■ **Stored data entries**
#####
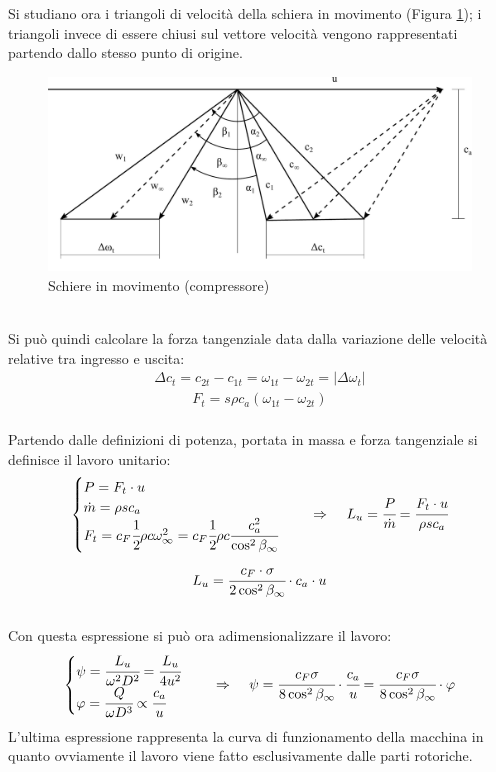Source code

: Si studiano ora i triangoli di velocità della schiera in movimento (Figura \ref{fig:SchiereCompr}); i triangoli invece di essere chiusi sul vettore velocità vengono rappresentati partendo dallo stesso punto di origine. 
\begin{figure}
\centering
  \includegraphics[width=\textwidth]{fig/SchiereCompr.pdf}
\caption{Schiere in movimento (compressore)}
\label{fig:SchiereCompr}
\end{figure}
\\Si può quindi calcolare la forza tangenziale data dalla variazione delle velocità relative tra ingresso e uscita:
\begin{align*}
\Delta c_t = c_{2t} - c_{1t} = \omega_{1t} - \omega_{2t} = |\Delta \omega_t |
\end{align*}
\begin{align*}
F_t = s \rho c_a (\omega_{1t} - \omega_{2t})
\end{align*}
\\Partendo dalle definizioni di potenza, portata in massa e forza tangenziale si definisce il lavoro unitario:
\begin{align*}
\begin{cases}
P=F_t \cdot u\\
\dot{m} = \rho s c_a\\
F_t = c_F \cfrac{1}{2} \rho c \omega_{\infty}^2 = c_F \cfrac{1}{2} \rho c \cfrac{c_a^2}{\cos^2 \beta_{\infty}}
\end{cases} \;\;\;\;
\Rightarrow \;\;\;\;
L_u = \cfrac{P}{\dot{m}}= \cfrac{F_t \cdot u}{\rho s c_a}
\end{align*}
\begin{align*}
L_u = \cfrac{c_F \cdot \sigma}{2 \cos^2 \beta_{\infty}} \cdot c_a \cdot u
\end{align*}
\\Con questa espressione si può ora adimensionalizzare il lavoro:
\begin{align*}
\begin{cases}
\psi = \cfrac{L_u}{\omega ^2 D^2} = \cfrac{L_u}{4 u^2}\\
\varphi = \cfrac{Q}{\omega D^3} \propto \cfrac{c_a}{u}
\end{cases} \;\;\;\;
\Rightarrow \;\;\;\;
\psi = \cfrac{c_F \sigma}{8 \cos^2 \beta_{\infty}} \cdot \cfrac{c_a}{u} = \cfrac{c_F \sigma}{8 \cos^2 \beta_{\infty}} \cdot \varphi
\end{align*}
L'ultima espressione rappresenta la curva di funzionamento della macchina in quanto ovviamente il lavoro viene fatto esclusivamente dalle parti rotoriche.

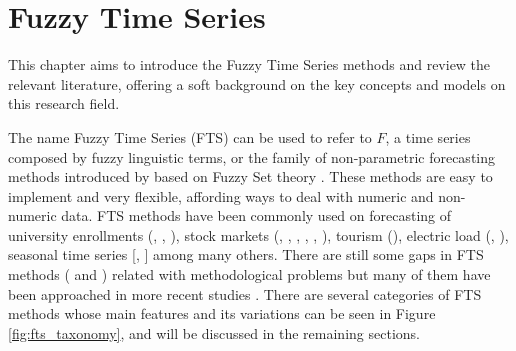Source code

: \chapter[Fuzzy Time Series]{Fuzzy Time Series} 
\label{chap:review_fts}


This chapter aims to introduce the Fuzzy Time Series methods and review the relevant literature, offering a soft background on  the key concepts and models on this research field.

The name Fuzzy Time Series (FTS) can be used to refer to $F$, a time series composed by fuzzy linguistic terms, or the family of non-parametric forecasting methods introduced by \cite{song1993fuzzy} based on Fuzzy Set theory \cite{Zadeh1965}. These methods are easy to implement and very flexible, affording ways to  deal with numeric and non-numeric data.  FTS methods have been commonly used on forecasting of university enrollments (\cite{song1993fuzzy}, \cite{Song1994}, \cite{ismail2011enrollment}), 
stock markets (\cite{Sadaei2016}, \cite{Lee2013},  \cite{chen2014high}, \cite{Sun2015}, \cite{Talarposhti2016a}, \cite{efendi2013improved}), 
tourism (\cite{Lee2011}), 
electric load (\cite{Ismail2015}, \cite{Sadaei2017}),  
seasonal time series [\cite{Song1999},  \cite{Chang1997}] among many others.
There are still some gaps in FTS methods (\cite{Sadaei2013} and \cite{Georgescu2010}) related with methodological problems but many of them have been approached in more recent studies \cite{JavedaniSadaei2016c}. There are several categories of FTS methods whose main features and its variations can be seen in Figure \ref{fig:fts_taxonomy}, and will be discussed in the remaining sections.  

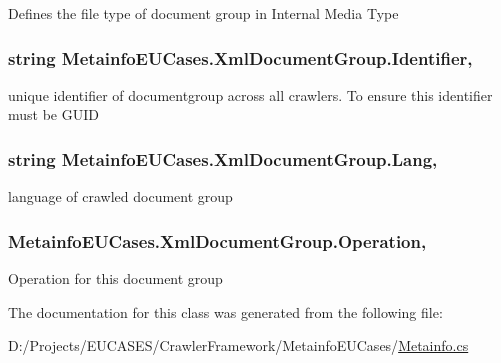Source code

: Defines the file type of document group in Internal Media Type 

\hypertarget{class_metainfo_e_u_cases_1_1_xml_document_group_ae35a0c0f53de8daeb10ddb6d6a70cb49}{
\subsubsection[{Identifier}]{\setlength{\rightskip}{0pt plus 5cm}string Metainfo\-E\-U\-Cases.\-Xml\-Document\-Group.\-Identifier\hspace{0.3cm}{\ttfamily [get]}, {\ttfamily [set]}}}\label{class_metainfo_e_u_cases_1_1_xml_document_group_ae35a0c0f53de8daeb10ddb6d6a70cb49}


unique identifier of documentgroup across all crawlers. To ensure this identifier must be G\-U\-I\-D 

\hypertarget{class_metainfo_e_u_cases_1_1_xml_document_group_afdd8814f77d7ed75f13cd1f6a0998101}{
\subsubsection[{Lang}]{\setlength{\rightskip}{0pt plus 5cm}string Metainfo\-E\-U\-Cases.\-Xml\-Document\-Group.\-Lang\hspace{0.3cm}{\ttfamily [get]}, {\ttfamily [set]}}}\label{class_metainfo_e_u_cases_1_1_xml_document_group_afdd8814f77d7ed75f13cd1f6a0998101}


language of crawled document group 

\hypertarget{class_metainfo_e_u_cases_1_1_xml_document_group_ab2ccda383cf6a14bfae6d47b182737bb}{
\subsubsection[{Operation}]{ Metainfo\-E\-U\-Cases.\-Xml\-Document\-Group.\-Operation\hspace{0.3cm}{\ttfamily [get]}, {\ttfamily [set]}}}\label{class_metainfo_e_u_cases_1_1_xml_document_group_ab2ccda383cf6a14bfae6d47b182737bb}


Operation for this document group 



The documentation for this class was generated from the following file\-:\begin{DoxyCompactItemize}
\item 
D\-:/\-Projects/\-E\-U\-C\-A\-S\-E\-S/\-Crawler\-Framework/\-Metainfo\-E\-U\-Cases/\hyperlink{_metainfo_8cs}{Metainfo.\-cs}\end{DoxyCompactItemize}
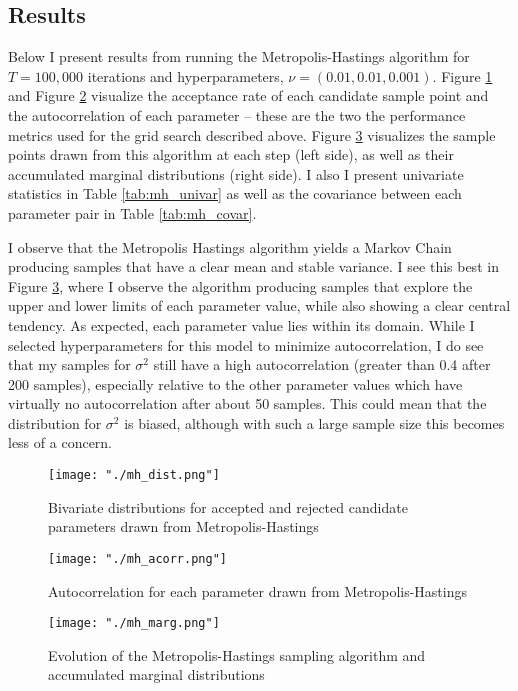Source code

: \documentclass{article}
\begin{document}
\subsection{Results}
Below I present results from running the Metropolis-Hastings algorithm for $T=100,000$ iterations and hyperparameters, $\nu = (0.01, 0.01, 0.001)$. Figure \ref{fig:mh_dist} and Figure \ref{fig:mh_acorr} visualize the acceptance rate of each candidate sample point and the autocorrelation of each parameter -- these are the two the performance metrics used for the grid search described above. Figure \ref{fig:mh_marg} visualizes the sample points drawn from this algorithm at each step (left side), as well as their accumulated marginal distributions (right side). I also I present univariate statistics in Table \ref{tab:mh_univar} as well as the covariance between each parameter pair in Table \ref{tab:mh_covar}. 

I observe that the Metropolis Hastings algorithm yields a Markov Chain producing samples that have a clear mean and stable variance. I see this best in Figure \ref{fig:mh_marg}, where I observe the algorithm producing samples that explore the upper and lower limits of each parameter value, while also showing a clear central tendency. As expected, each parameter value lies within its domain. While I selected hyperparameters for this model to minimize autocorrelation, I do see that my samples for $\sigma^2$ still have a high autocorrelation (greater than 0.4 after 200 samples), especially relative to the other parameter values which have virtually no autocorrelation after about 50 samples. This could mean that the distribution for $\sigma^2$ is biased, although with such a large sample size this becomes less of a concern. 

\begin{figure}[H]
  \centering
  \texttt{[image: "./mh\_dist.png"]}
  \caption{\label{fig:mh_dist} Bivariate distributions for accepted and rejected candidate parameters drawn from Metropolis-Hastings}
\end{figure}

\begin{figure}[H]
  \centering
  \texttt{[image: "./mh\_acorr.png"]}
  \caption{\label{fig:mh_acorr} Autocorrelation for each parameter drawn from Metropolis-Hastings}
\end{figure}

\begin{figure}[H]
  \centering
  \texttt{[image: "./mh\_marg.png"]}
  \caption{\label{fig:mh_marg} Evolution of the Metropolis-Hastings sampling algorithm and accumulated marginal distributions}
\end{figure}
\end{document}
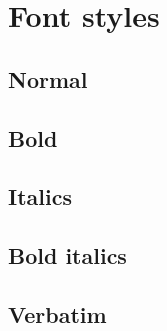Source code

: \documentclass[9pt, twoside]{extreport}
\begin{document}
\chapter{Font styles}

\section{Normal}

\lipsum[13-14]

\section{Bold}

\textbf{\lipsum[15-16]}

\section{Italics}

\textit{\lipsum[17-18]}

\section{Bold italics}

\textit{\textbf{\lipsum[19]}}

\textbf{\textit{\lipsum[20]}}

\section{Verbatim}

\texttt{\lipsum[21-22]}
\end{document}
#####
■ **What the task asks**
The lines to show are those in the data above that include "Fuzzy".

■ **Response area**
: \chapter[Fuzzy Time Series]{Fuzzy Time Series} 
This chapter aims to introduce the Fuzzy Time Series methods and review the relevant literature, offering a soft background on  the key concepts and models on this research field.
The name Fuzzy Time Series (FTS) can be used to refer to $F$, a time series composed by fuzzy linguistic terms, or the family of non-parametric forecasting methods introduced by \cite{song1993fuzzy} based on Fuzzy Set theory \cite{Zadeh1965}. These methods are easy to implement and very flexible, affording ways to  deal with numeric and non-numeric data.  FTS methods have been commonly used on forecasting of university enrollments (\cite{song1993fuzzy}, \cite{Song1994}, \cite{ismail2011enrollment}), 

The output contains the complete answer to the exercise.